A papoila, óleo de Maria Azenha
em abril dilacerado
era uma vez uma voz
que habitava uma casa
e dentro desta casa
habitava uma menina sem voz
e dentro da menina
uma cidade sem janelas
e dentro da cidade
uma guitarra enorme
era um país sem asas
um país sem norte
um país sem casas
um país sem voz
e tudo o que nos mata
a palavra cobre
e tudo o que nos move
a palavra ata
e todos os jardins
foram arrancados
por causa da memória
deste país tão pobre
era um país sem asas
um país sem norte
um país sem casas
um país sem voz
e as lágrimas da menina
engoliram a cidade
em abril dilacerado
com arames em volta
Maria Azenha
[2003]
15 comentários:
Um calendário sem Abril, é um calendário sem asas, sem norte,
sem casas, sem voz, sem tempo...
Um país sem voz...
É uma pena que as vozes não se levantem em defesa da Justiça neste pobre país.
Abraço do Zé
Parabéns a Maria Azenha e obrigada a ti por a teres colocado nas duas vertentes artísticas.

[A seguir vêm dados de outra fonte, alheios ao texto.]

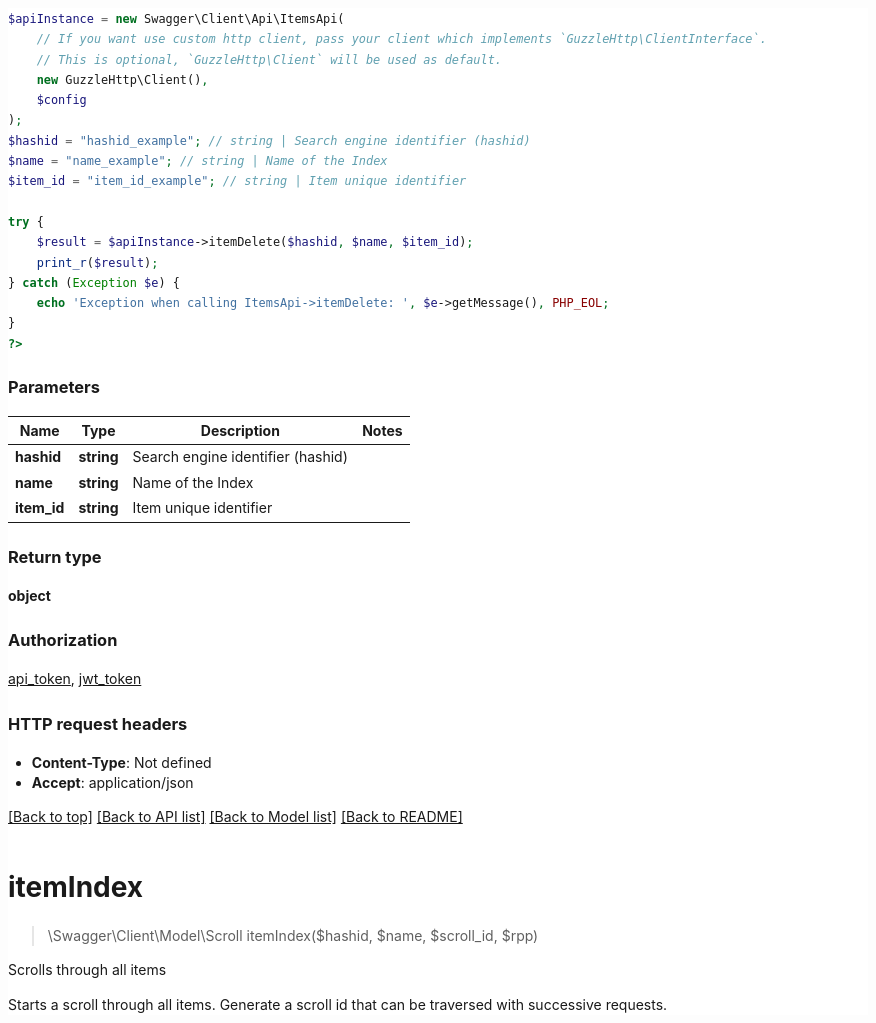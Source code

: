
 ```php
$apiInstance = new Swagger\Client\Api\ItemsApi(
    // If you want use custom http client, pass your client which implements `GuzzleHttp\ClientInterface`.
    // This is optional, `GuzzleHttp\Client` will be used as default.
    new GuzzleHttp\Client(),
    $config
);
$hashid = "hashid_example"; // string | Search engine identifier (hashid)
$name = "name_example"; // string | Name of the Index
$item_id = "item_id_example"; // string | Item unique identifier

try {
    $result = $apiInstance->itemDelete($hashid, $name, $item_id);
    print_r($result);
} catch (Exception $e) {
    echo 'Exception when calling ItemsApi->itemDelete: ', $e->getMessage(), PHP_EOL;
}
?>
```

### Parameters

Name | Type | Description  | Notes
------------- | ------------- | ------------- | -------------
 **hashid** | **string**| Search engine identifier (hashid) |
 **name** | **string**| Name of the Index |
 **item_id** | **string**| Item unique identifier |

### Return type

**object**

### Authorization

[api_token](../../README.md#api_token), [jwt_token](../../README.md#jwt_token)

### HTTP request headers

 - **Content-Type**: Not defined
 - **Accept**: application/json

[[Back to top]](#) [[Back to API list]](../../README.md#documentation-for-api-endpoints) [[Back to Model list]](../../README.md#documentation-for-models) [[Back to README]](../../README.md)

# **itemIndex**
> \Swagger\Client\Model\Scroll itemIndex($hashid, $name, $scroll_id, $rpp)

Scrolls through all items

Starts a scroll through all items. Generate a scroll id that can be traversed with successive requests.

Portugal sem Abril é , de novo, Portugal perdido na infâmia e na exploração dos mais pobres.
Um abraço grande.
Belo poema, pungente vermelho-poema.
Abril vive, viveu até clandestino.
Avec le temps...
sabes? temos saudades da esperança. Eu acho, eu tenho.
E já não há espaço para mais nada, só este fogacho que mantemos. Mas temos.
Bjinho
Enorme realidade...começando no título.
Bj
Acho esta edição magnífica, Meg.
O poema é excepcional.
A ilustração está adequada e perfeita por encher o campo de cor e luz em contraponto à mensagem do poema a encorpar uma certa desilusão.
Bem hajas.
Bjs
entretanto
há cravos
que resistem
por amor
Caro JRD
É verdade...
Mas sem tempo ando eu deste lado de cá, e disso me penitencio junto dos amigos.
Um abraço
Zé Povinho,
Tu bem tentas gritar mas não está a ser fácil... ou a voz não é suficientemente forte... para defender a justiça e "limpar" a Justiça.
Beijo
São,
A pobreza é um atentado que envergonha a humanidade em pleno séculoXXI... parece que voltámos à Idade Média.
Beijos para ti
Querida Bettips,
Será que não temos todos (ou quase) saudades do futuro que pressentimos mas não fomos capazes de atingir?
Onde se perdeu esse futuro que nos é negado? Se eu soubesse!
Beijo, beijo, beijo!!!
Ana,
E nada mais resta realmente que um Abril dilacerado, de que a Maria Azenha tão bem fala.
Beijo
Caro JPD,
As tuas palavras são um incentivo para continua, numa altura em que o cansaço começa a agarrar-me, e a deixar-me com poucas forças para no pouco tempo que tenho, manter este espaço.
Pelos amigos, continuo a tentar vir aqui, ainda que - por motivos profissionais - mais espaçadamente.
Mas com um carinho redobrado para aqueles que mesmo assim, continuam a dar-me o grato prazer da sua presença, comentando ou não.
Esta é uma mensagem que deixo a TODOS,
e a si particularmente.
Um beijo
Mar Arável,
O meu receio é que os cravos se tenham esgotado na memória do tempo.
Um beijo
Sempre que se vir um cravo
se pensará na nossa revolução.
E sem conta se contarão no futuro.
Fica, Meggy - é uma corrente imperdível, a que temos-aprendemos.